[Collected data]
★ ★ ★ ★

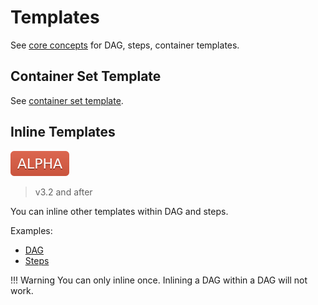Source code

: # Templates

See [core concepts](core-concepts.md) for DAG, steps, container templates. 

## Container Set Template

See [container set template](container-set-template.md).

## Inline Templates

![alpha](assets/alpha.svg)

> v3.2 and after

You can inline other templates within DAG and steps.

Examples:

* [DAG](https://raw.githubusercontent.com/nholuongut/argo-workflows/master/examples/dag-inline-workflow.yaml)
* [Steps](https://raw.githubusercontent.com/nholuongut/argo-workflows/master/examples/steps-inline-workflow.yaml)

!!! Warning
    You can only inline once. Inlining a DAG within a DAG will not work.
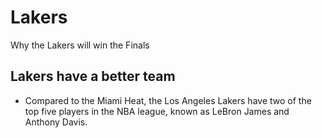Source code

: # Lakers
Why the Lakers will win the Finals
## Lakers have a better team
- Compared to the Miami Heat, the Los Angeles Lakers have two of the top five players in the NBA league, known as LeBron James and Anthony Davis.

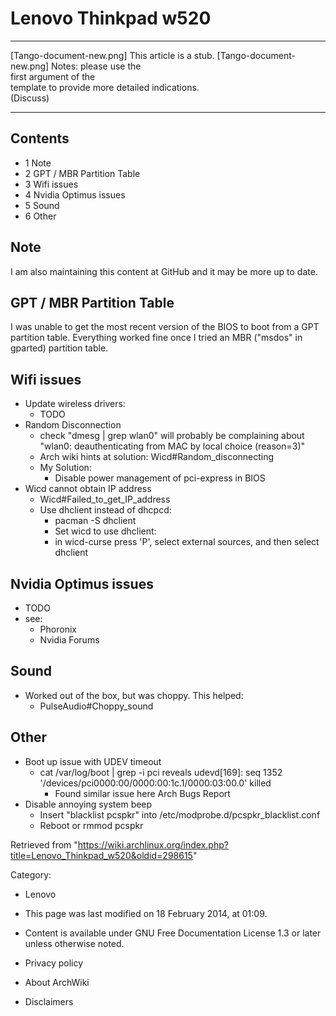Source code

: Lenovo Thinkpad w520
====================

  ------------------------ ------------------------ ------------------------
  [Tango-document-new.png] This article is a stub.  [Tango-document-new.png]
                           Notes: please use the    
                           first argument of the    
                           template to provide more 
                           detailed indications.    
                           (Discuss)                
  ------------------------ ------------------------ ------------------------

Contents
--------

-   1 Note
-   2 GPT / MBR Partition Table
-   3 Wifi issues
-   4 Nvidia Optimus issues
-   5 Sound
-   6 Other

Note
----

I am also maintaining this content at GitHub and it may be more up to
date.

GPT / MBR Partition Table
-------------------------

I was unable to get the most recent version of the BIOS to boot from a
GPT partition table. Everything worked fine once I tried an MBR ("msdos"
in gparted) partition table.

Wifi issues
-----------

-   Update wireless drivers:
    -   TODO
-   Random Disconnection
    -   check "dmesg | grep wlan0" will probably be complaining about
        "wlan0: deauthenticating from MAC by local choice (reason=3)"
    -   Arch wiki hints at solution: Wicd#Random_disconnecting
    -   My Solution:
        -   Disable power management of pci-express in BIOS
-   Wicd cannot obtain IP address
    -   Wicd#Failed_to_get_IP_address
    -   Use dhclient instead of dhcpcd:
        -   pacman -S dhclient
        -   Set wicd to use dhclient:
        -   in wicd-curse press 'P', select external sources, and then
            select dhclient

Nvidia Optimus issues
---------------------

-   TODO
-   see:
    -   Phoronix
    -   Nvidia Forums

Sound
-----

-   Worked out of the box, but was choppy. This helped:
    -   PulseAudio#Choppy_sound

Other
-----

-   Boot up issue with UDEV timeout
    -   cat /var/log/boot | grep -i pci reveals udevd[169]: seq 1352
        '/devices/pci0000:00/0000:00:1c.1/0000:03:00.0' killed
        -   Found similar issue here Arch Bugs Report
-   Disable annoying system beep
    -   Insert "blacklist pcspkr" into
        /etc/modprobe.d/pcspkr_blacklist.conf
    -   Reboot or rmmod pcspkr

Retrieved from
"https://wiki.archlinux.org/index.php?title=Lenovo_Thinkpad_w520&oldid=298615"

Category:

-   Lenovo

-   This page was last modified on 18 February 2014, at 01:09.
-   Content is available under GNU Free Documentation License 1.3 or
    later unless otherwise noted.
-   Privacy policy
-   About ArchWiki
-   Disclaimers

★ ★ ★ ★

→ **Exercise details**:
Copy out every line of the data above, taking care to leave the pictures out.

→ **Answer**:
Source code

: # Templates

See [core concepts](core-concepts.md) for DAG, steps, container templates. 

## Container Set Template

See [container set template](container-set-template.md).

## Inline Templates

![alpha](assets/alpha.svg)

> v3.2 and after

You can inline other templates within DAG and steps.

Examples:

* [DAG](https://raw.githubusercontent.com/nholuongut/argo-workflows/master/examples/dag-inline-workflow.yaml)
* [Steps](https://raw.githubusercontent.com/nholuongut/argo-workflows/master/examples/steps-inline-workflow.yaml)

!!! Warning
    You can only inline once. Inlining a DAG within a DAG will not work.
Source code

: # Lakers
Why the Lakers will win the Finals
## Lakers have a better team
- Compared to the Miami Heat, the Los Angeles Lakers have two of the top five players in the NBA league, known as LeBron James and Anthony Davis.

Source code

: Lenovo Thinkpad w520
====================

  ------------------------ ------------------------ ------------------------
  [Tango-document-new.png] This article is a stub.  [Tango-document-new.png]
                           Notes: please use the    
                           first argument of the    
                           template to provide more 
                           detailed indications.    
                           (Discuss)                
  ------------------------ ------------------------ ------------------------

Contents
--------

-   1 Note
-   2 GPT / MBR Partition Table
-   3 Wifi issues
-   4 Nvidia Optimus issues
-   5 Sound
-   6 Other

Note
----

I am also maintaining this content at GitHub and it may be more up to
date.

GPT / MBR Partition Table
-------------------------

I was unable to get the most recent version of the BIOS to boot from a
GPT partition table. Everything worked fine once I tried an MBR ("msdos"
in gparted) partition table.

Wifi issues
-----------

-   Update wireless drivers:
    -   TODO
-   Random Disconnection
    -   check "dmesg | grep wlan0" will probably be complaining about
        "wlan0: deauthenticating from MAC by local choice (reason=3)"
    -   Arch wiki hints at solution: Wicd#Random_disconnecting
    -   My Solution:
        -   Disable power management of pci-express in BIOS
-   Wicd cannot obtain IP address
    -   Wicd#Failed_to_get_IP_address
    -   Use dhclient instead of dhcpcd:
        -   pacman -S dhclient
        -   Set wicd to use dhclient:
        -   in wicd-curse press 'P', select external sources, and then
            select dhclient

Nvidia Optimus issues
---------------------

-   TODO
-   see:
    -   Phoronix
    -   Nvidia Forums

Sound
-----

-   Worked out of the box, but was choppy. This helped:
    -   PulseAudio#Choppy_sound

Other
-----

-   Boot up issue with UDEV timeout
    -   cat /var/log/boot | grep -i pci reveals udevd[169]: seq 1352
        '/devices/pci0000:00/0000:00:1c.1/0000:03:00.0' killed
        -   Found similar issue here Arch Bugs Report
-   Disable annoying system beep
    -   Insert "blacklist pcspkr" into
        /etc/modprobe.d/pcspkr_blacklist.conf
    -   Reboot or rmmod pcspkr

Retrieved from
"https://wiki.archlinux.org/index.php?title=Lenovo_Thinkpad_w520&oldid=298615"

Category:

-   Lenovo

-   This page was last modified on 18 February 2014, at 01:09.
-   Content is available under GNU Free Documentation License 1.3 or
    later unless otherwise noted.
-   Privacy policy
-   About ArchWiki
-   Disclaimers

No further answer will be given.